All entries below must be retyped exactly, though pictures are to be skipped.

(Entries supplied)

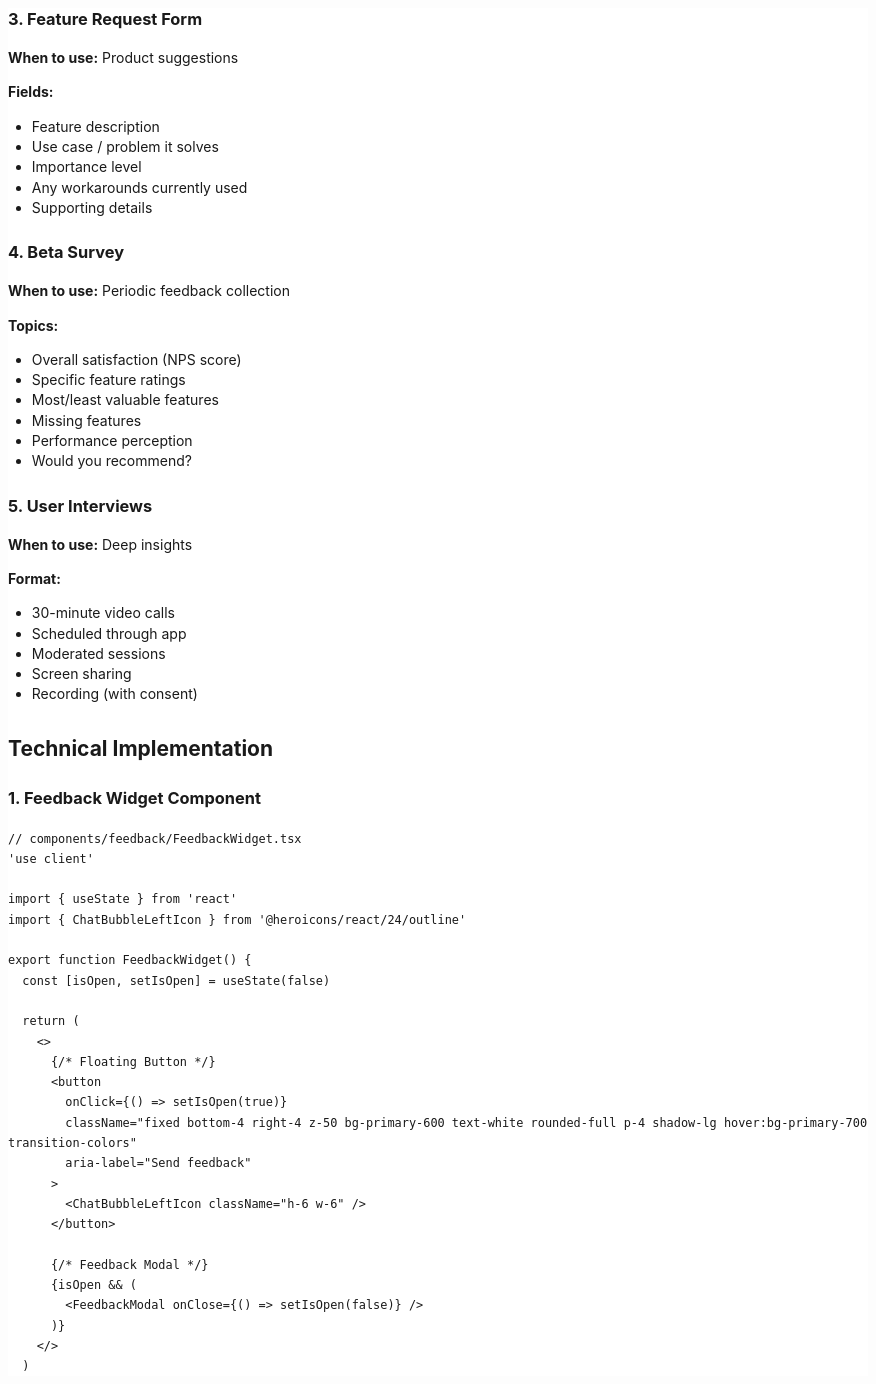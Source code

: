 ### 3. Feature Request Form
**When to use:** Product suggestions

**Fields:**
- Feature description
- Use case / problem it solves
- Importance level
- Any workarounds currently used
- Supporting details

### 4. Beta Survey
**When to use:** Periodic feedback collection

**Topics:**
- Overall satisfaction (NPS score)
- Specific feature ratings
- Most/least valuable features
- Missing features
- Performance perception
- Would you recommend?

### 5. User Interviews
**When to use:** Deep insights

**Format:**
- 30-minute video calls
- Scheduled through app
- Moderated sessions
- Screen sharing
- Recording (with consent)

## Technical Implementation

### 1. Feedback Widget Component

```tsx
// components/feedback/FeedbackWidget.tsx
'use client'

import { useState } from 'react'
import { ChatBubbleLeftIcon } from '@heroicons/react/24/outline'

export function FeedbackWidget() {
  const [isOpen, setIsOpen] = useState(false)

  return (
    <>
      {/* Floating Button */}
      <button
        onClick={() => setIsOpen(true)}
        className="fixed bottom-4 right-4 z-50 bg-primary-600 text-white rounded-full p-4 shadow-lg hover:bg-primary-700 transition-colors"
        aria-label="Send feedback"
      >
        <ChatBubbleLeftIcon className="h-6 w-6" />
      </button>

      {/* Feedback Modal */}
      {isOpen && (
        <FeedbackModal onClose={() => setIsOpen(false)} />
      )}
    </>
  )
```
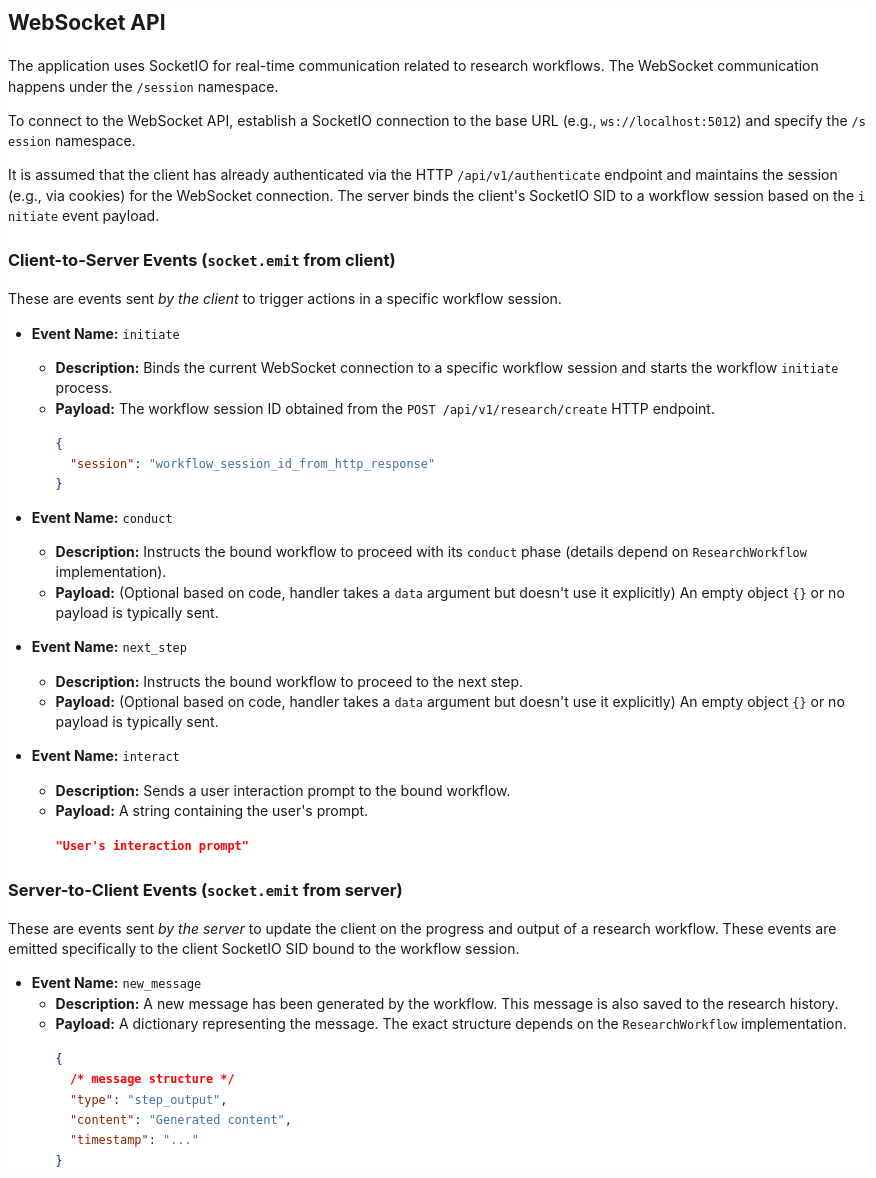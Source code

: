 ## WebSocket API

The application uses SocketIO for real-time communication related to research workflows. The WebSocket communication happens under the `/session` namespace.

To connect to the WebSocket API, establish a SocketIO connection to the base URL (e.g., `ws://localhost:5012`) and specify the `/session` namespace.

It is assumed that the client has already authenticated via the HTTP `/api/v1/authenticate` endpoint and maintains the session (e.g., via cookies) for the WebSocket connection. The server binds the client's SocketIO SID to a workflow session based on the `initiate` event payload.

### Client-to-Server Events (`socket.emit` from client)

These are events sent *by the client* to trigger actions in a specific workflow session.

*   **Event Name:** `initiate`
    *   **Description:** Binds the current WebSocket connection to a specific workflow session and starts the workflow `initiate` process.
    *   **Payload:** The workflow session ID obtained from the `POST /api/v1/research/create` HTTP endpoint.
        ```json
        {
          "session": "workflow_session_id_from_http_response"
        }
        ```

*   **Event Name:** `conduct`
    *   **Description:** Instructs the bound workflow to proceed with its `conduct` phase (details depend on `ResearchWorkflow` implementation).
    *   **Payload:** (Optional based on code, handler takes a `data` argument but doesn't use it explicitly) An empty object `{}` or no payload is typically sent.

*   **Event Name:** `next_step`
    *   **Description:** Instructs the bound workflow to proceed to the next step.
    *   **Payload:** (Optional based on code, handler takes a `data` argument but doesn't use it explicitly) An empty object `{}` or no payload is typically sent.

*   **Event Name:** `interact`
    *   **Description:** Sends a user interaction prompt to the bound workflow.
    *   **Payload:** A string containing the user's prompt.
        ```json
        "User's interaction prompt"
        ```

### Server-to-Client Events (`socket.emit` from server)

These are events sent *by the server* to update the client on the progress and output of a research workflow. These events are emitted specifically to the client SocketIO SID bound to the workflow session.

*   **Event Name:** `new_message`
    *   **Description:** A new message has been generated by the workflow. This message is also saved to the research history.
    *   **Payload:** A dictionary representing the message. The exact structure depends on the `ResearchWorkflow` implementation.
        ```json
        {
          /* message structure */
          "type": "step_output",
          "content": "Generated content",
          "timestamp": "..."
        }
        ```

(End Entries supplied)

Answer below:
Source code

: ### 3. Feature Request Form
**When to use:** Product suggestions

**Fields:**
- Feature description
- Use case / problem it solves
- Importance level
- Any workarounds currently used
- Supporting details

### 4. Beta Survey
**When to use:** Periodic feedback collection

**Topics:**
- Overall satisfaction (NPS score)
- Specific feature ratings
- Most/least valuable features
- Missing features
- Performance perception
- Would you recommend?

### 5. User Interviews
**When to use:** Deep insights

**Format:**
- 30-minute video calls
- Scheduled through app
- Moderated sessions
- Screen sharing
- Recording (with consent)

## Technical Implementation

### 1. Feedback Widget Component

```tsx
// components/feedback/FeedbackWidget.tsx
'use client'

import { useState } from 'react'
import { ChatBubbleLeftIcon } from '@heroicons/react/24/outline'

export function FeedbackWidget() {
  const [isOpen, setIsOpen] = useState(false)

  return (
    <>
      {/* Floating Button */}
      <button
        onClick={() => setIsOpen(true)}
        className="fixed bottom-4 right-4 z-50 bg-primary-600 text-white rounded-full p-4 shadow-lg hover:bg-primary-700 transition-colors"
        aria-label="Send feedback"
      >
        <ChatBubbleLeftIcon className="h-6 w-6" />
      </button>

      {/* Feedback Modal */}
      {isOpen && (
        <FeedbackModal onClose={() => setIsOpen(false)} />
      )}
    </>
  )
```
Source code

: ## WebSocket API

The application uses SocketIO for real-time communication related to research workflows. The WebSocket communication happens under the `/session` namespace.

To connect to the WebSocket API, establish a SocketIO connection to the base URL (e.g., `ws://localhost:5012`) and specify the `/session` namespace.

It is assumed that the client has already authenticated via the HTTP `/api/v1/authenticate` endpoint and maintains the session (e.g., via cookies) for the WebSocket connection. The server binds the client's SocketIO SID to a workflow session based on the `initiate` event payload.

### Client-to-Server Events (`socket.emit` from client)

These are events sent *by the client* to trigger actions in a specific workflow session.

*   **Event Name:** `initiate`
    *   **Description:** Binds the current WebSocket connection to a specific workflow session and starts the workflow `initiate` process.
    *   **Payload:** The workflow session ID obtained from the `POST /api/v1/research/create` HTTP endpoint.
        ```json
        {
          "session": "workflow_session_id_from_http_response"
        }
        ```

*   **Event Name:** `conduct`
    *   **Description:** Instructs the bound workflow to proceed with its `conduct` phase (details depend on `ResearchWorkflow` implementation).
    *   **Payload:** (Optional based on code, handler takes a `data` argument but doesn't use it explicitly) An empty object `{}` or no payload is typically sent.

*   **Event Name:** `next_step`
    *   **Description:** Instructs the bound workflow to proceed to the next step.
    *   **Payload:** (Optional based on code, handler takes a `data` argument but doesn't use it explicitly) An empty object `{}` or no payload is typically sent.

*   **Event Name:** `interact`
    *   **Description:** Sends a user interaction prompt to the bound workflow.
    *   **Payload:** A string containing the user's prompt.
        ```json
        "User's interaction prompt"
        ```

### Server-to-Client Events (`socket.emit` from server)

These are events sent *by the server* to update the client on the progress and output of a research workflow. These events are emitted specifically to the client SocketIO SID bound to the workflow session.

*   **Event Name:** `new_message`
    *   **Description:** A new message has been generated by the workflow. This message is also saved to the research history.
    *   **Payload:** A dictionary representing the message. The exact structure depends on the `ResearchWorkflow` implementation.
        ```json
        {
          /* message structure */
          "type": "step_output",
          "content": "Generated content",
          "timestamp": "..."
        }
        ```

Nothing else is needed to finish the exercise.